Wirtschaftlich, aber auch politisch. Ungarn nahm geopolitisch gesehen eine zentrale Rolle ein, denn das Land hätte sich den nach Südosten richtenden deutschen Ambitionen in den Weg stellen können. Dazu gibt es ein sehr treffendes Zitat des damaligen deutschen Generalkonsuls in Budapest, Egon Franz von Fürstenberg-Stammheim. Dieser schrieb am 11. August 1918 in einem Brief an den deutschen Kanzler Georg von Hertling: „Wir brauchen Ungarn als wichtigen Lebensmittelhersteller, nicht nur in diesem Krieg, sondern auch noch für lange Zeit danach. Im Hinblick auf unsere orientalische Politik dürfen wir aber auch nicht vergessen, dass […] Ungarn den Weg nach Osten erschweren oder sogar ganz verschließen kann.”


Hat sich also das politische Interesse an Ungarn unter Hitler verstärkt?

So ist es. Während der Weimarer Republik sieht man Ungarn im Grunde genommen nur als wirtschaftlichen Partner. Außenpolitisch hatte der deutsche Staat zu dieser Zeit keine Interessen an Ungarn. Unter Hitler hingegen vermengen sich wirtschaftliche und politische Interessen. Von Anfang an war klar, dass er die Region in erster Linie für seine politischen Ziele brauchte, auch sein Versuch, einen größeren Einfluss auf die deutsche Minderheit in Ungarn auszuüben, war Teil der politischen Expansion des Dritten Reiches. Ich bin der Ansicht, dass die Radikalisierung der Ungarndeutschen in dieser Zeit allein das Produkt von Hitlers Politik war, denn historisch gesehen war das Zusammenleben von Deutschen und Ungarn immer harmonisch.

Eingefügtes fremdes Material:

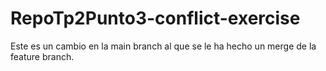 # RepoTp2Punto3-conflict-exercise

Este es un cambio en la main branch al que se le ha hecho un merge de la feature branch.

István Németh wurde 1945 in Sárvár geboren. Er studierte Geschichte und Hungaristik an der Loránd-Eötvös-Universität in Budapest. Seit den 70er-Jahren befasst er sich mit der Geschichte Deutschlands und den deutsch-ungarischen Beziehungen im 20. Jahrhundert. 1986 beendete Németh seine Dissertation, 2002 habilitierte er. Zwischen 1990 und 2004 unterrichtete Németh an der Loránd-Eötvös-Universität in Budapest, ab März 2004 an der Károly-Eszterházy-Universität in Eger. An beiden Universitäten war er Mitglied der jeweiligen Doktorschulen. Mithilfe verschiedener Stipendien forschte er zwischen 1979 und 2005 unter anderem in Archiven in Bonn, Berlin, München und Wien. Seine Forschungsergebnisse veröffentliche Németh in zahlreichen wissenschaftlichen Publikationen. Zu seinen jüngsten Werken gehören die Monografie „Ungarn und Deutsche (1914-1934)” und die Dokumentensammlung „Deutsche diplomatische Akten über Ungarn (1918-1934) 2 Bde.”.